Mining Bitcoin is now mainstream. Bitcoin mining is less amusing as it forms the motivation for cyberattacks and malware. Bitcoin’s price hovered around 230 USD in April 2015. It hit 20,000 USD last December but was down to 7,000 USD by February 2018. When its value was just hundreds of dollars, Bitcoin “mining” was not cost-effective. It required fast internet connection, created electricity costs through cooling and power consumption, takes too much time and depletes storage space. But when Bitcoin’s value began to skyrocket, the profitability of mining also increased as well as investments in it.
Issues With Bitcoin Mining
Combine the increased competition and depleting supply of BTC, the result will be serious cybersecurity problems. With fewer Bitcoins in circulation and fewer tokens awarded for mining, one fundamental way to boost profit is to cut operating costs. The amount of power consumed during the running and cooling of massive banks of servers is a good example. Even with a payoff of 100,000 USD per block, the costs remain significant. Depending on power rates, in the United States, the cost of mining one Bitcoin can range from 3,200 USD to 10,000 USD.

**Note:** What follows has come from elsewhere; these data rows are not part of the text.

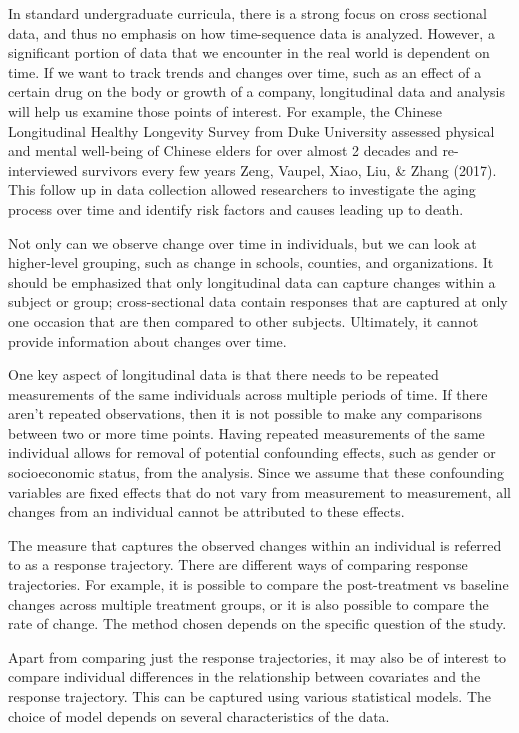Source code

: \documentclass[12pt, twoside]{amherstthesis}
\begin{document}
In standard undergraduate curricula, there is a strong focus on cross sectional data, and thus no emphasis on how time-sequence data is analyzed. However, a significant portion of data that we encounter in the real world is dependent on time. If we want to track trends and changes over time, such as an effect of a certain drug on the body or growth of a company, longitudinal data and analysis will help us examine those points of interest. For example, the Chinese Longitudinal Healthy Longevity Survey from Duke University assessed physical and mental well-being of Chinese elders for over almost 2 decades and re-interviewed survivors every few years Zeng, Vaupel, Xiao, Liu, \& Zhang (2017). This follow up in data collection allowed researchers to investigate the aging process over time and identify risk factors and causes leading up to death.

Not only can we observe change over time in individuals, but we can look at higher-level grouping, such as change in schools, counties, and organizations. It should be emphasized that only longitudinal data can capture changes within a subject or group; cross-sectional data contain responses that are captured at only one occasion that are then compared to other subjects. Ultimately, it cannot provide information about changes over time.

One key aspect of longitudinal data is that there needs to be repeated measurements of the same individuals across multiple periods of time. If there aren't repeated observations, then it is not possible to make any comparisons between two or more time points. Having repeated measurements of the same individual allows for removal of potential confounding effects, such as gender or socioeconomic status, from the analysis. Since we assume that these confounding variables are fixed effects that do not vary from measurement to measurement, all changes from an individual cannot be attributed to these effects.

The measure that captures the observed changes within an individual is referred to as a response trajectory. There are different ways of comparing response trajectories. For example, it is possible to compare the post-treatment vs baseline changes across multiple treatment groups, or it is also possible to compare the rate of change. The method chosen depends on the specific question of the study.

Apart from comparing just the response trajectories, it may also be of interest to compare individual differences in the relationship between covariates and the response trajectory. This can be captured using various statistical models. The choice of model depends on several characteristics of the data.
\end{document}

Bitcoin miners offset the cost of mining with malware. This malware is installed on systems that run the Bitcoin mining software under disguise as legit programs.

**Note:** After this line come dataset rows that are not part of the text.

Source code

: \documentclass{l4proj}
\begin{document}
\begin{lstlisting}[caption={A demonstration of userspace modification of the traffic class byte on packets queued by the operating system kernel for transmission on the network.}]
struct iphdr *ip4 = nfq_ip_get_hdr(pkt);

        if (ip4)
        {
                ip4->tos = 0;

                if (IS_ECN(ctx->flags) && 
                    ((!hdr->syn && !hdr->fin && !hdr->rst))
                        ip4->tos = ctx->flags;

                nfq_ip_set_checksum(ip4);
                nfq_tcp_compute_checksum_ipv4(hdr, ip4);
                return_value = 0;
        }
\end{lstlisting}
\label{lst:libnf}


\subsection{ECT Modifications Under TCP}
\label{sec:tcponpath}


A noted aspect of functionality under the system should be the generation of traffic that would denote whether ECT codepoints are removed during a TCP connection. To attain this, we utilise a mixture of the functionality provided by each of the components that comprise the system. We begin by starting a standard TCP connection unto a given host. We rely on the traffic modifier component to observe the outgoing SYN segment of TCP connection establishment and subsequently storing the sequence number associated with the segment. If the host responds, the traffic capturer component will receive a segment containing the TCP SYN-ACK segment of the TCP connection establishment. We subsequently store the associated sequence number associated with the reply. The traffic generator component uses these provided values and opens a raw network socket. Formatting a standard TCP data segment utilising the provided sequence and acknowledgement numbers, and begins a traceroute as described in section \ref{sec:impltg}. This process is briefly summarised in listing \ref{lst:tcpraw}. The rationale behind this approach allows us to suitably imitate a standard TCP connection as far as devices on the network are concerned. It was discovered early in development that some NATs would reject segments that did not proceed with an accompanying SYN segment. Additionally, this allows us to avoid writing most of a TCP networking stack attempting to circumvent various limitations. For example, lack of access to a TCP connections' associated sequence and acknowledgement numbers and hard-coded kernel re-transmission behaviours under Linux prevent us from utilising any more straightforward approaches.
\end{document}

Because much of the mining malware is fileless, they are exceedingly difficult to detect. Chief security officers shouldn’t depend on just the traditional virus protection system but should instruct their organizations to look out for signs of malware vigilantly. These include unusual spikes in CPU and GPU usage, dramatic slowdowns of systems and overheating. Note that this is only a stopgap solution. More sophisticated cyber attacks monitor CPU usage. Some limit the processing power usage to below 50% to avoid detection. A strategic plan for preventing malware attacks in Bitcoin mining will serve organizations better. Such a plan should be implemented swiftly.